■ **Your task**: Write out each line of the entries below that holds the word "file".

--------------------------------------------------

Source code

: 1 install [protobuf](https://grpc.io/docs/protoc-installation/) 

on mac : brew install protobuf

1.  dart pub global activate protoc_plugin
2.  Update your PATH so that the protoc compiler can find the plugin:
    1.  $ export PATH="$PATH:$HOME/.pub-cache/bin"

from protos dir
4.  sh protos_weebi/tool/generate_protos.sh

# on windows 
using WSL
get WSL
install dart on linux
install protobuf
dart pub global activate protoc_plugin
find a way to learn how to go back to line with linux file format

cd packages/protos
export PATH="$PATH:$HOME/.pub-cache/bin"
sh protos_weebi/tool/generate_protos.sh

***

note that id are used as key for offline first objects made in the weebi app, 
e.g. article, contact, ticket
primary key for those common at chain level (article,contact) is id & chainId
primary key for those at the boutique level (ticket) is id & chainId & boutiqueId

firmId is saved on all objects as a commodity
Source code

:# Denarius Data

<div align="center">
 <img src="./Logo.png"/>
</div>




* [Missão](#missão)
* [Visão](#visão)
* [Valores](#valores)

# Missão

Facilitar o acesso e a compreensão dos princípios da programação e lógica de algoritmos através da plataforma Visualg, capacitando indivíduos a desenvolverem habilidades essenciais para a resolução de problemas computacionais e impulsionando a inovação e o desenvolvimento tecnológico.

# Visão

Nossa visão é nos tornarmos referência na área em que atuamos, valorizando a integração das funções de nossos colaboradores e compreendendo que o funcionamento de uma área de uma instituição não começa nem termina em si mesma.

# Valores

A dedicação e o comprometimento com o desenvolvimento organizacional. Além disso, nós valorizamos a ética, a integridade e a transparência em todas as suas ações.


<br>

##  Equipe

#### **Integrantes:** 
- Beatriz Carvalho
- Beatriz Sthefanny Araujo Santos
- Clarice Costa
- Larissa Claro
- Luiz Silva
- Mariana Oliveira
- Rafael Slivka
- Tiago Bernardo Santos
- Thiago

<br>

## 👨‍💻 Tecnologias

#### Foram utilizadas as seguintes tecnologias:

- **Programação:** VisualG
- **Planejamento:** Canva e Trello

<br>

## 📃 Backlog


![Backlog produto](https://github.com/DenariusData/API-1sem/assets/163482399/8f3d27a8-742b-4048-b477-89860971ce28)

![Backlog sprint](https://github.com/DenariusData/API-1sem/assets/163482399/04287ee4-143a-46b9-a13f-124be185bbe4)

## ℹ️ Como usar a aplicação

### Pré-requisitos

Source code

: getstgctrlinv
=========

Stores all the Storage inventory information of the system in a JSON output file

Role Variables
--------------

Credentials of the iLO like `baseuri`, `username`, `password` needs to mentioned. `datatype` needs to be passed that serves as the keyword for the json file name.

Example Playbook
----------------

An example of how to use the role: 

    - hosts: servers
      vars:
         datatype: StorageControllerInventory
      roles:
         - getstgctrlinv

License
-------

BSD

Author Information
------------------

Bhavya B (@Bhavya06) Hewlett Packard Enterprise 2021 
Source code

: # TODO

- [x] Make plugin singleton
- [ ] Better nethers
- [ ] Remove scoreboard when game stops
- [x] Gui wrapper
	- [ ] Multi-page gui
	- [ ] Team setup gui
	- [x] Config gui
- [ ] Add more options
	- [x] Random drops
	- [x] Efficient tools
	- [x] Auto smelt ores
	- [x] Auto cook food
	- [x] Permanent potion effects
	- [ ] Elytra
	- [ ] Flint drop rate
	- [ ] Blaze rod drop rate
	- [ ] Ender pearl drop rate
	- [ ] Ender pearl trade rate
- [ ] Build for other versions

--------------------------------------------------

■ **Solution to the problem**:
find a way to learn how to go back to line with linux file format
Stores all the Storage inventory information of the system in a JSON output file
Credentials of the iLO like `baseuri`, `username`, `password` needs to mentioned. `datatype` needs to be passed that serves as the keyword for the json file name.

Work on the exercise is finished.